Consideration “should include a requirement for joint examinations, investigations or other supervisory activities where there are common areas or activities subject to supervisory regulation, as well as a requirement that during joint examinations a lead agency is established to avoid duplication of efforts, unnecessary burdens and consistent application of supervisory policy,” the letter says. “Additionally, the Federal Financial Institutions Examination Council should play a greater role in promoting uniformity and consistency in the examination of financial institutions.”

The leter concludes by noting that: “Financial holding companies and their affiliates are annually subject to a number of different examinations, including capital adequacy, liquidity, cyber-security, vendor management, the Volcker Rule, Bank Secrecy Act/anti-money laundering requirements, and business continuity planning.”

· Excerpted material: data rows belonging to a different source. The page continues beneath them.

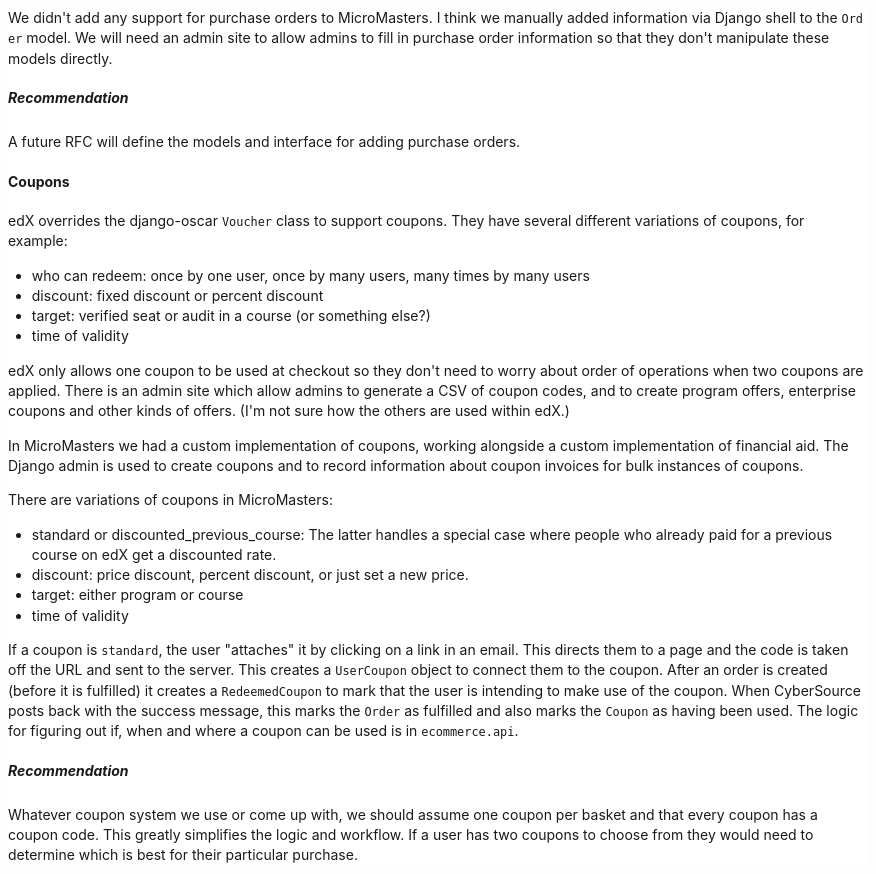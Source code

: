 We didn't add any support for purchase orders to MicroMasters. I think we manually added information
via Django shell to the `Order` model. We will need an admin site to allow admins to fill in purchase
order information so that they don't manipulate these models directly.

##### Recommendation

A future RFC will define the models and interface for adding purchase orders.

#### Coupons

edX overrides the django-oscar `Voucher` class to support coupons. They have several
different variations of coupons, for example:

 - who can redeem: once by one user, once by many users, many times by many users
 - discount: fixed discount or percent discount
 - target: verified seat or audit in a course (or something else?)
 - time of validity

edX only allows one coupon to be used at checkout so they don't need to worry about order of operations
when two coupons are applied. There is an admin site which allow admins to generate a CSV of coupon codes,
and to create program offers, enterprise coupons and other kinds of offers. (I'm not sure how the others are used
within edX.)

In MicroMasters we had a custom implementation of coupons, working alongside a custom implementation of financial aid.
The Django admin is used to create coupons and to record information about coupon invoices for bulk instances of
coupons.

There are variations of coupons in MicroMasters:

 - standard or discounted_previous_course: The latter handles a special case where people who already paid for
 a previous course on edX get a discounted rate.
 - discount: price discount, percent discount, or just set a new price.
 - target: either program or course
 - time of validity

If a coupon is `standard`, the user "attaches" it by clicking on a link in an email. This directs
them to a page and the code is taken off the URL and sent to the server. This creates a `UserCoupon`
object to connect them to the coupon. After an order is created (before it is fulfilled) it
creates a `RedeemedCoupon` to mark that the user is intending to make use of the coupon. When
CyberSource posts back with the success message, this marks the `Order` as fulfilled and also
marks the `Coupon` as having been used. The logic for figuring out if, when and where a coupon
can be used is in `ecommerce.api`.

##### Recommendation

Whatever coupon system we use or come up with, we should assume one coupon per basket and that
every coupon has a coupon code. This greatly simplifies the logic and workflow. If a user
has two coupons to choose from they would need to determine which is best for their particular
purchase.

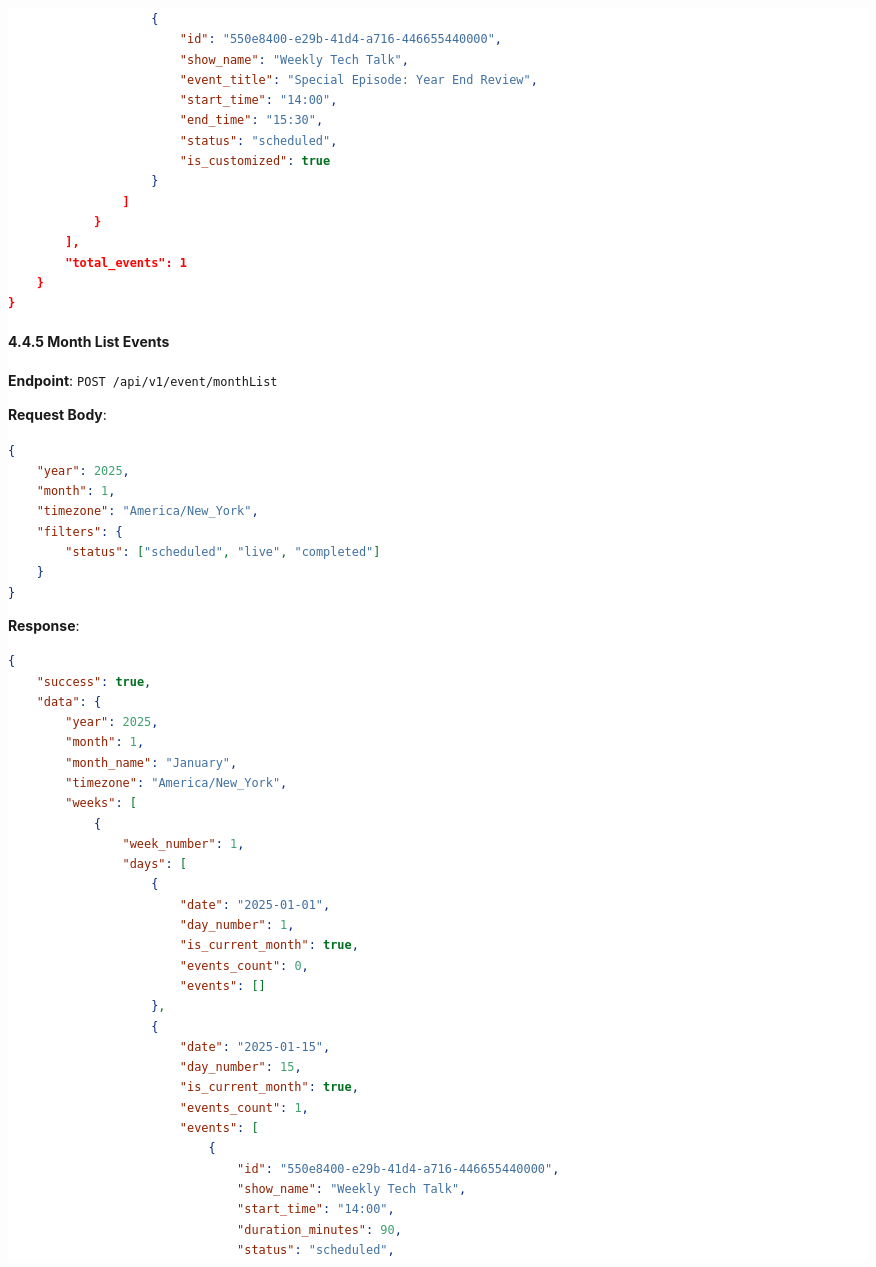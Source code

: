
 ```json
                    {
                        "id": "550e8400-e29b-41d4-a716-446655440000",
                        "show_name": "Weekly Tech Talk",
                        "event_title": "Special Episode: Year End Review",
                        "start_time": "14:00",
                        "end_time": "15:30",
                        "status": "scheduled",
                        "is_customized": true
                    }
                ]
            }
        ],
        "total_events": 1
    }
}
```

#### 4.4.5 Month List Events
**Endpoint**: `POST /api/v1/event/monthList`

**Request Body**:
```json
{
    "year": 2025,
    "month": 1,
    "timezone": "America/New_York",
    "filters": {
        "status": ["scheduled", "live", "completed"]
    }
}
```

**Response**:
```json
{
    "success": true,
    "data": {
        "year": 2025,
        "month": 1,
        "month_name": "January",
        "timezone": "America/New_York",
        "weeks": [
            {
                "week_number": 1,
                "days": [
                    {
                        "date": "2025-01-01",
                        "day_number": 1,
                        "is_current_month": true,
                        "events_count": 0,
                        "events": []
                    },
                    {
                        "date": "2025-01-15",
                        "day_number": 15,
                        "is_current_month": true,
                        "events_count": 1,
                        "events": [
                            {
                                "id": "550e8400-e29b-41d4-a716-446655440000",
                                "show_name": "Weekly Tech Talk",
                                "start_time": "14:00",
                                "duration_minutes": 90,
                                "status": "scheduled",
```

“Institutions subject to multiple exams on the same issue results in a never-ending cycle of examinations, which diverts critical resources and detracts from the real work of the institution to serve its customers, develop innovative ideas and defend against cyber-attacks,” the authors added.

Rep. Tipton has previously pushed for common sense reforms to the bank examination system that would allow financial institutions to better serve their members. His bill allowing well-managed banks with under $1 billion in total assets to be eligible for an 18-month bank examination cycle, the Small Bank Exam Cycle Reform Act, was signed into law in 2015.